[Plain-text document sources]
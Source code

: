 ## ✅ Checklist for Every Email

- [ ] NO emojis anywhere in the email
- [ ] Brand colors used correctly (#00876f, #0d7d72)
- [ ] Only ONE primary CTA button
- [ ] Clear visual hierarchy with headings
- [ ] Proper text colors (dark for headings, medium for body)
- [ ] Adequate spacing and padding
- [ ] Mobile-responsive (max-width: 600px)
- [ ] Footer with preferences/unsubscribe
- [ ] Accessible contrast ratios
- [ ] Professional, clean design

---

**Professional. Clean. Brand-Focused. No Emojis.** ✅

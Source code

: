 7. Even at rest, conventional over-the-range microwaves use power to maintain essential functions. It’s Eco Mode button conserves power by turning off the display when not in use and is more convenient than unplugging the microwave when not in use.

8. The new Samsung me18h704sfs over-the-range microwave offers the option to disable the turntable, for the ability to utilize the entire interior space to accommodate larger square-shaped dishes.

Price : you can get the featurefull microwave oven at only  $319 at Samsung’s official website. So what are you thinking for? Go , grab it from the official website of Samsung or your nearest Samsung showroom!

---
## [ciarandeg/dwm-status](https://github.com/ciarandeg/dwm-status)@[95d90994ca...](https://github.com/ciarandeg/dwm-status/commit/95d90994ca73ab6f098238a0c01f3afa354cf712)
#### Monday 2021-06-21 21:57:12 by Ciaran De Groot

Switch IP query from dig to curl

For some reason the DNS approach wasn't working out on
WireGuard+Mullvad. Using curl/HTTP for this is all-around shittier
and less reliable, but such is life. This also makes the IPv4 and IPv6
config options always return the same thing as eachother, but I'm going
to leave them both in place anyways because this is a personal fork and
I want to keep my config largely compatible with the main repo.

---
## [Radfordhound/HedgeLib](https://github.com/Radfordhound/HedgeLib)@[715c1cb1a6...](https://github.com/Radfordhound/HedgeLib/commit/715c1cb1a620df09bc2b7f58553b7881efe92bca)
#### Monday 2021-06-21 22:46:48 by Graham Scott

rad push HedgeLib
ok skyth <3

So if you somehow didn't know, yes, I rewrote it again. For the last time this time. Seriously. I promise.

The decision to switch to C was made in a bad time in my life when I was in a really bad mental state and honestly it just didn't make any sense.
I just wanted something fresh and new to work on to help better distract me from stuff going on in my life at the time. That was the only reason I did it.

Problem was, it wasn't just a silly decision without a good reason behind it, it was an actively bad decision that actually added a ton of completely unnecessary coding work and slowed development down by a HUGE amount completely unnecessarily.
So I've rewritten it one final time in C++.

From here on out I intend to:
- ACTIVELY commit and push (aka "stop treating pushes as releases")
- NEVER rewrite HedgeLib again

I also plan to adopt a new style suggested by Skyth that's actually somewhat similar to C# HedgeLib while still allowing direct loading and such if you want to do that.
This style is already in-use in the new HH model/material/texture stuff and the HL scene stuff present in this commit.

YOUR INSTRUCTIONS:
Within the data, how many lines hold the word "again"? State only that number.

SOLUTION TO THIS TASK:
2